As already mentioned in comments, you don't use a single encoding to decode the whole byte array because each string object therein can be encoded differently.
You have to parse the byte array instruction by instruction, keep track of which font currently is selected, and when when you encounter a text drawing instruction, its string arguments have to be decoded according to the properties of that current font.
The properties to use may be its Encoding, its ToUnicode map, information from the underlying font file,... depending on which font type it is and which optional information are given.
But even after doing so, you cannot simply replace the text in the original pdf, this answer (to a similar question in the context of the PDFBox library) illustrates a number of hindrances, in particular fonts (which may be subset-embedded only) not containing the glyphs you need and unclear layout considerations.

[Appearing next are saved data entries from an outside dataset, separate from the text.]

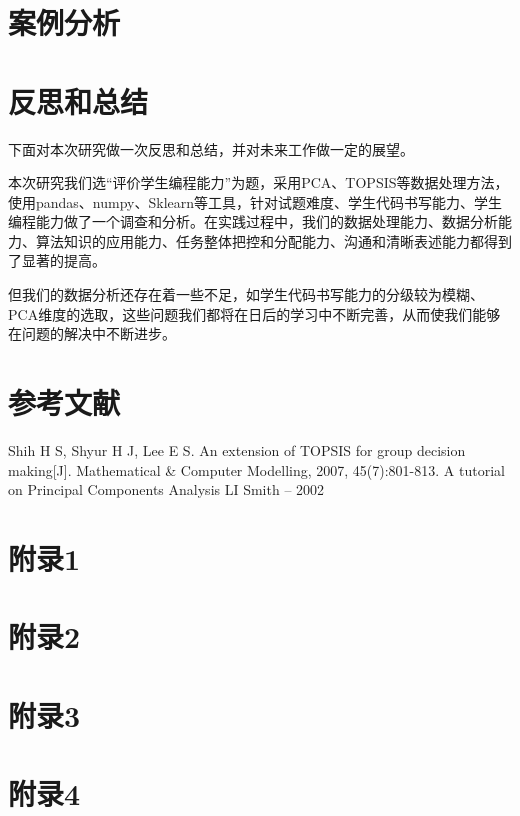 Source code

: \documentclass[UTF8]{ctexart}
\begin{document}
	
	
	\section{案例分析}\label{sec4}
	
	
	\section{反思和总结}\label{sec5}
	下面对本次研究做一次反思和总结，并对未来工作做一定的展望。
	\par 本次研究我们选“评价学生编程能力”为题，采用PCA、TOPSIS等数据处理方法，使用pandas、numpy、Sklearn等工具，针对试题难度、学生代码书写能力、学生编程能力做了一个调查和分析。在实践过程中，我们的数据处理能力、数据分析能力、算法知识的应用能力、任务整体把控和分配能力、沟通和清晰表述能力都得到了显著的提高。\\
	\par 但我们的数据分析还存在着一些不足，如学生代码书写能力的分级较为模糊、PCA维度的选取，这些问题我们都将在日后的学习中不断完善，从而使我们能够在问题的解决中不断进步。
	
	\section{参考文献}\label{sec:sec4}
	\small
	\begin{thebibliography}{1}
		 Shih H S, Shyur H J, Lee E S. An extension of TOPSIS for group decision making[J]. Mathematical \& Computer Modelling, 2007, 45(7):801-813.
		 A tutorial on Principal Components Analysis LI Smith – 2002
	\end{thebibliography}
	\begin{appendices} 
		\section{附录1} 
		
		\section{附录2} 
		
		\section{附录3} 
		
		\section{附录4} 
		
	\end{appendices}
	
\end{document}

To get an idea how to address the former issues, have a look at the following answers:
- This answer which provides
PdfContentStreamEditor
classes for Java and C# which can serve as base classes to edit content stream instructions; these classes in particular also keep track of the graphics state including the current text state parameters.
- This answer (the OP unfortunately deleted the question, so you need some reputation to have permission to read the answer) uses that
PdfContentStreamEditor
Java class to implement a text remover for text in a specific font and another one for text with a large font size.
- This answer uses that
PdfContentStreamEditor
C# class to implement a BigTextRemover
which recognizes text by its font size and removes it.
- This answer describes what to do to prevent
PdfContentStreamEditor
issues with rotated documents.
- This answer also describes what to do to prevent
PdfContentStreamEditor
issues with rotated documents and additionally fixes a bug in the PdfContentStreamEditor
.
- This answer uses that
PdfContentStreamEditor
Java class to implement an editor that changes the color of black text to green.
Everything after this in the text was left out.